A herd of 40 Konik horses has just been released onto two islands in the Ukrainian part of the Danube Delta. Following the translocation of 23 animals to the island last year, this new group will further enhance wild nature through their grazing and aid the development of nature-based tourism.
Natural grazing boost
A shipment of 40 Konik horses has just been released in the Ukrainian part of the Danube Delta rewilding area. The animals, which were translocated from Latvia at the end of October, are now roaming free and will enhance wild nature through their browsing, grazing and fertilising. They will also help to attract more tourists to the area, thereby boosting the local economy.
Overseen by the Rewilding Ukraine team, the horses were released in two groups – one on Ermakov Island, the other on Kubanu Island, which is located in the outer delta and is also part of the Danube Biosphere Reserve. The animals released on Ermakov Island join a 23-strong herd of Koniks and a herd of 18 water buffalo (released in two shipments) here in 2019. Both of these herds have acclimatised well to their new environment, with three Konik foals and three buffalo calves born this year. Herds of four red deer and 12 fallow deer were also released on Ermakov Island in early December.

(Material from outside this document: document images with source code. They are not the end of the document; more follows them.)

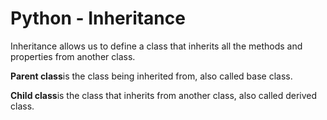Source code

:<h1>Python - Inheritance</h1>
<p>Inheritance allows us to define a class that inherits all the methods and properties from another class.</p>
<p><strong>Parent class</strong>is the class being inherited from, also called base class.
<p><strong>Child class</strong>is the class that inherits from another class, also called derived class.</p>
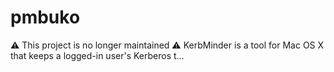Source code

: # pmbuko
⚠️ This project is no longer maintained ⚠️ KerbMinder is a tool for Mac OS X that keeps a logged-in user's Kerberos t…
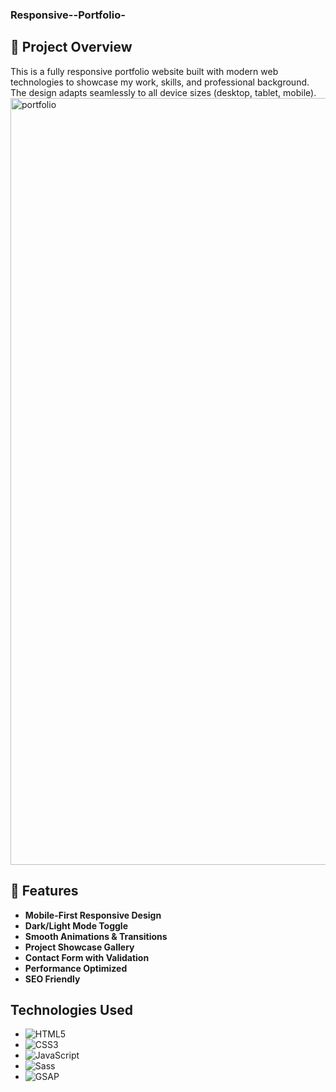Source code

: ### Responsive--Portfolio-

## 📌 Project Overview
This is a fully responsive portfolio website built with modern web technologies to showcase my work, skills, and professional background. The design adapts seamlessly to all device sizes (desktop, tablet, mobile).
<img width="1227" alt="portfolio" src="https://github.com/user-attachments/assets/865fe765-c370-4ec8-8ace-51963b217e33" />
## 🚀 Features

- **Mobile-First Responsive Design**
- **Dark/Light Mode Toggle**
- **Smooth Animations & Transitions**
- **Project Showcase Gallery**
- **Contact Form with Validation**
- **Performance Optimized**
- **SEO Friendly**

## Technologies Used

- ![HTML5](https://img.shields.io/badge/-HTML5-E34F26?logo=html5&logoColor=white)
- ![CSS3](https://img.shields.io/badge/-CSS3-1572B6?logo=css3&logoColor=white)
- ![JavaScript](https://img.shields.io/badge/-JavaScript-F7DF1E?logo=javascript&logoColor=black)
- ![Sass](https://img.shields.io/badge/-Sass-CC6699?logo=sass&logoColor=white)
- ![GSAP](https://img.shields.io/badge/-GSAP-88CE02?logo=greensock&logoColor=white)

“Following the successful release of Konik horses last year, this follow-up translocation will increase much-needed natural grazing in the Danube Delta,” explains Rewilding Ukraine Executive Director Mykhailo Nesterenko. “The newly released horses will complement the water buffalo, Konik horses and deer already released and living wild in the delta, with all of these herbivores helping to create more diverse habitats and a richer biodiversity through their grazing.”
Unlike bovines (such as water buffalo), which are typical grazers, Konik horses also browse vegetation. The combined impact of wild bovines and equines (horses) on the delta landscape is therefore greater than the impact of just one type of herbivore.
“The grazing of Konik horses on Kubanu Island is especially important in the preservation of biodiversity-rich meadows,” says Alexander Voloshkevitch, Director of the Danube Biosphere Reserve. “The animals will also play a valuable firefighting role by trampling on reed beds. This stops wildfires, which are becoming increasingly common as a result of climate change, spreading from these beds to adjacent thickets of sea buckthorn.”
The grazing impact of Konik horses released on Ermakov Island is also enhanced by the fact the animals venture further into the water than water buffalo. Analysis of satellite imagery has revealed that vegetation on the island has become slightly more varied compared to last year – while this could be related to the introduction of horses and buffalo, this needs to be verified with drones and further monitoring.
A well-adapted animal
The Konik horses involved in the translocation were selected according to established family groups, which typically include elderly animals, breeding animals and their offspring. Like the extinct wild Eurasian horse known as the Tarpan, from which they are descended, Koniks are robust and well-suited to living in wild conditions (they are considered wild animals under Ukrainian law, rather than livestock). With an extremely resilient immune system, they can survive harsh winters and are capable of defending themselves against predators.
Towards a wilder Danube Delta
Funded by a 2.1 million euro grant from the Endangered Landscapes Programme, Rewilding Europe’s rewilding efforts in the transboundary Danube Delta rewilding area scaled up significantly at the end of 2018. Such efforts, which include the translocation of large grazers such as Konik horses, water buffalo, kulan (a type of wild ass), hutsul horses and fallow deer are focused on the recovery of natural landscapes, their natural processes (such as flooding and natural grazing) and associated flora and fauna across at least 40,000 hectares (400 square kilometres) of the delta in Romania, Moldova and Ukraine.
This latest Konik release is the last scheduled translocation of Konik horses to the Danube Delta rewilding area. The herds on Ermakov and Kubanu will now be allowed to breed naturally and reshape the landscape. Populations will be continually monitored – if herds grow too large some animals will be moved to other areas.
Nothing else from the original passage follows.